メインコンテンツへスキップ
友田 陽大

We scanned 1,000 public Supabase apps: 9.2% have RLS that authenticates but doesn’t authorize

友田 陽大

Let me lead with the conclusion. We statically scanned 1,000 public Supabase apps on GitHub — 116,662 Row Level Security (RLS) policies. Of the 994 that ship RLS, 9.2% had a policy that authenticates the caller but does not authorize per row — a policy where any logged-in user can read every row. You can have RLS enabled and still have it not be authorization. (This replicates an earlier 450-app run that found 8.1% — the finding held at 2× scale.)

But the 9.2% isn't really the point of this article. The point is how we made that number trustworthy. Two ways. First, we manually ground-truthed all 235 findings against the real SQL: precision 1.0, zero residual false positives — a naive detector over-reports this class by ~2×, and most of that gap is false positives. Second, the run policed our own scanner: it caught a sibling rule firing on policies an anonymous user can never satisfy, and we drove that to zero. This article covers (1) what we measured and how, (2) the result and the core design mistake, (3) how we keep false positives at zero — including the ones this very run surfaced, and (4) how to measure your own app right now.

This is not "Supabase is dangerous" or "don't use AI." Shipping fast is fine. The question is whether the RLS you shipped fast is actually authorization. Aegis is the free, open-source toolkit behind this study — see the Aegis landing page, and for the application-security picture as a whole, the coverage matrix.


1. What we measured, and how

Before the number, the method. An "N% of apps are vulnerable" claim with no method behind it should not be trusted.

  • Population: via GitHub code search, we found 2,234 public repositories with a `CREATE POLICY` under `supabase/migrations` or `supabase/schemas` (the two places Supabase treats SQL as the source of truth), then scanned 1,000 of them on an independent seeded sample.
  • What we analyzed: the migration SQL (the authoritative schema) only. Static analysis exclusively — no deployed app was ever contacted (see ethics below).
  • The metric: a policy that has RLS but doesn't scope rows to the caller — specifically, a PERMISSIVE policy whose predicate only proves a session exists (`auth.role() = 'authenticated'`, `auth.uid() is not null`) with no owner binding like `auth.uid() = user_id`, on a table that has an ownership column.
MetricValue
Unique repositories found (code search)2,234
Repositories scanned1,000
Successfully analyzed998
Ship RLS (`CREATE POLICY` ≥ 1)994
RLS policies analyzed116,662

Every number in this article is pinned to a committed, reproducible artifact: the study methodology, the seven precision-hardening iterations, and the scripts are all public.
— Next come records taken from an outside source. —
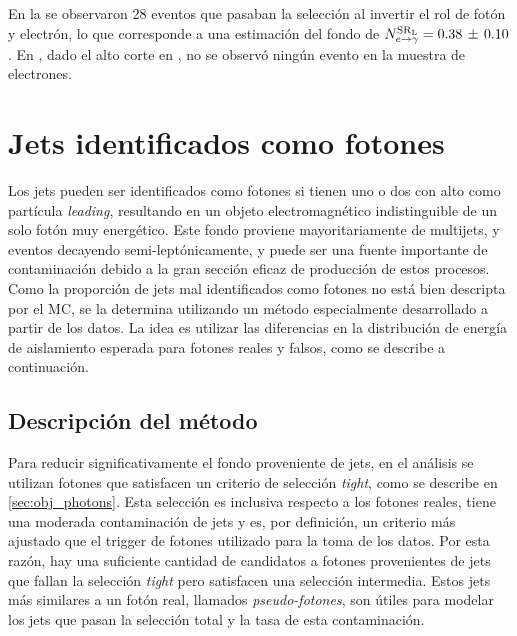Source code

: En la {\SRL} se observaron 28 eventos que pasaban la selección al invertir el
rol de fotón y electrón, lo que corresponde a una estimación del fondo de
$N^{\mathrm{SR}_\mathrm{L}}_{e\rightarrow\gamma} = 0.38\, \pm\, 0.10$. En {\SRH}, dado el alto corte en
{\met}, no se observó ningún evento en la muestra de electrones.



\section{Jets identificados como fotones}
\label{sec:jfakes}

Los jets pueden ser identificados como fotones si tienen uno o dos {\pizero} con
alto {\pt} como partícula \emph{leading}, resultando en un objeto electromagnético
indistinguible de un solo fotón muy energético. Este fondo proviene
mayoritariamente de multijets, {\wjets} y eventos {\ttbar} decayendo
semi-leptónicamente, y puede ser una fuente importante de contaminación debido a
la gran sección eficaz de producción de estos procesos. Como la proporción de
jets mal identificados como fotones no está bien descripta por el MC, se la
determina utilizando un método especialmente desarrollado a partir de los datos. La idea es utilizar las
diferencias en la distribución de energía de aislamiento esperada para fotones
reales y falsos, como se describe a continuación.

\subsection{Descripción del método}

Para reducir significativamente el fondo proveniente de jets, en el análisis
se utilizan fotones que satisfacen un criterio de selección \emph{tight}, como se
describe en \cref{sec:obj_photons}. Esta selección es inclusiva respecto a los
fotones reales, tiene una moderada contaminación de jets y es, por definición, un
criterio más ajustado que el trigger de fotones utilizado para la toma de los
datos. Por esta razón, hay una suficiente cantidad de candidatos a fotones provenientes de jets
que fallan la selección \emph{tight} pero satisfacen una selección
intermedia. Estos jets más similares a un fotón real, llamados
\emph{pseudo-fotones}, son útiles para modelar los jets que pasan la selección
total y la tasa de esta contaminación.


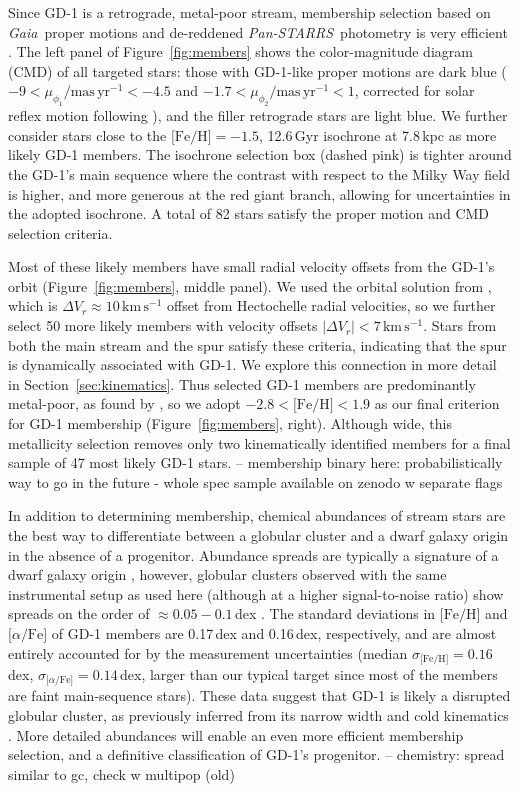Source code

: \documentclass[twocolumn]{aastex63}
\newcommand{\gaia}{\textsl{Gaia}}
\newcommand{\pans}{\textsl{Pan-STARRS}}
\newcommand{\kms}{\ensuremath{\textrm{km}\,\textrm{s}^{-1}}}
\newcommand{\masyr}{\ensuremath{\textrm{mas}\,\textrm{yr}^{-1}}}
\newcommand{\feh}{\ensuremath{\textrm{[Fe/H]}}}
\newcommand{\afe}{\ensuremath{\textrm{[$\alpha$/Fe]}}}
\begin{document}
Since GD-1 is a retrograde, metal-poor stream, membership selection based on \gaia\ proper motions \citep{gdr2} and de-reddened \pans\ photometry \citep{sfd, ps1} is very efficient \citep[e.g.,][]{pwb}.
The left panel of Figure~\ref{fig:members} shows the color-magnitude diagram (CMD) of all targeted stars: those with GD-1-like proper motions are dark blue ($-9<\mu_{\phi_1}/\masyr<-4.5$ and $-1.7<\mu_{\phi_2}/\masyr<1$, corrected for solar reflex motion following \citealt{pwb}), and the filler retrograde stars are light blue.
We further consider stars close to the $\textrm{[Fe/H]}=-1.5$, 12.6\,Gyr isochrone at 7.8\,kpc \citep{choi2016} as more likely GD-1 members.
The isochrone selection box (dashed pink) is tighter around the GD-1's main sequence where the contrast with respect to the Milky Way field is higher, and more generous at the red giant branch, allowing for uncertainties in the adopted isochrone.
A total of 82 stars satisfy the proper motion and CMD selection criteria.

Most of these likely members have small radial velocity offsets from the GD-1's orbit (Figure~\ref{fig:members}, middle panel).
We used the orbital solution from \citet{pwb}, which is $\Delta V_r\approx10\,\kms$ offset from Hectochelle radial velocities, so we further select 50 more likely members with velocity offsets $|\Delta V_r| < 7\,\kms$.
Stars from both the main stream and the spur satisfy these criteria, indicating that the spur is dynamically associated with GD-1.
We explore this connection in more detail in Section~\ref{sec:kinematics}.
% 
Thus selected GD-1 members are predominantly metal-poor, as found by \citet{malhan2019}, so we adopt $-2.8<\feh<1.9$ as our final criterion for GD-1 membership (Figure~\ref{fig:members}, right).
Although wide, this metallicity selection removes only two kinematically identified members for a final sample of 47 most likely GD-1 stars.
-- membership binary here: probabilistically way to go in the future
- whole spec sample available on zenodo w separate flags

In addition to determining membership, chemical abundances of stream stars are the best way to differentiate between a globular cluster and a dwarf galaxy origin in the absence of a progenitor.
Abundance spreads are typically a signature of a dwarf galaxy origin \citep[e.g.,][]{willman2012}, however, globular clusters observed with the same instrumental setup as used here (although at a higher signal-to-noise ratio) show spreads on the order of $\approx0.05-0.1$\,dex \citep{cargile2019}.
The standard deviations in $\feh$ and $\afe$ of GD-1 members are 0.17\,dex and 0.16\,dex, respectively, and are almost entirely accounted for by the measurement uncertainties (median $\sigma_\feh=0.16$\,dex, $\sigma_\afe=0.14$\,dex, larger than our typical target since most of the members are faint main-sequence stars).
These data suggest that GD-1 is likely a disrupted globular cluster, as previously inferred from its narrow width \citep[e.g.,][]{grillmair2006} and cold kinematics \citep[e.g.,][]{malhan2019}.
More detailed abundances will enable an even more efficient membership selection, and a definitive classification of GD-1's progenitor.
-- chemistry: spread similar to gc, check w multipop (old)
\end{document}
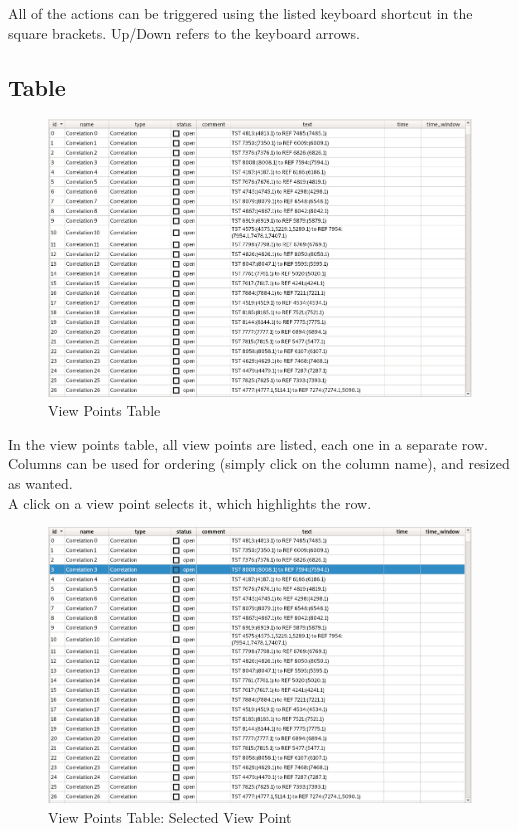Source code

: All of the actions can be triggered using the listed keyboard shortcut in the square brackets. Up/Down refers to the keyboard arrows.

\subsection{Table}

\begin{figure}[H]
    \hspace*{-2cm}
    \includegraphics[width=18cm,frame]{figures/view_points_table.png}
  \caption{View Points Table}
\end{figure}

In the view points table, all view points are listed, each one in a separate row. Columns can be used for ordering (simply click on the column name), and resized as wanted. \\

A click on a view point selects it, which highlights the row.

\begin{figure}[H]
    \hspace*{-2cm}
    \includegraphics[width=18cm,frame]{figures/view_points_table_selected.png}
  \caption{View Points Table: Selected View Point}
\end{figure}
You can re-run them yourself.

Ethics: public source, static only

The thing you must not do in a study like this is hit other people's production endpoints anonymously to confirm "data is reachable." That crosses into unauthorized-access territory. This study only read the SQL of public repositories — no running app was touched, and no repository is named (aggregate only).

How the 1,000 were chosen, and the biases that creates

Two honest caveats about the sample. First, the 1,000 are a seeded random draw from the 2,234-repo pool (independent of the earlier 450-app run, which used a by-name ordering) — reproducible, and independent of how anyone designs RLS. Second, discovery is keyword-based: the pool over-represents repos whose SQL contains common RLS idioms. Some of those keywords (`auth.uid()`, `to authenticated`) also appear in perfectly correct, owner-scoped policies — which pushes the rate down, not up. The denominator is never the search query; it is a ground-truth grep for `CREATE POLICY` on the cloned SQL.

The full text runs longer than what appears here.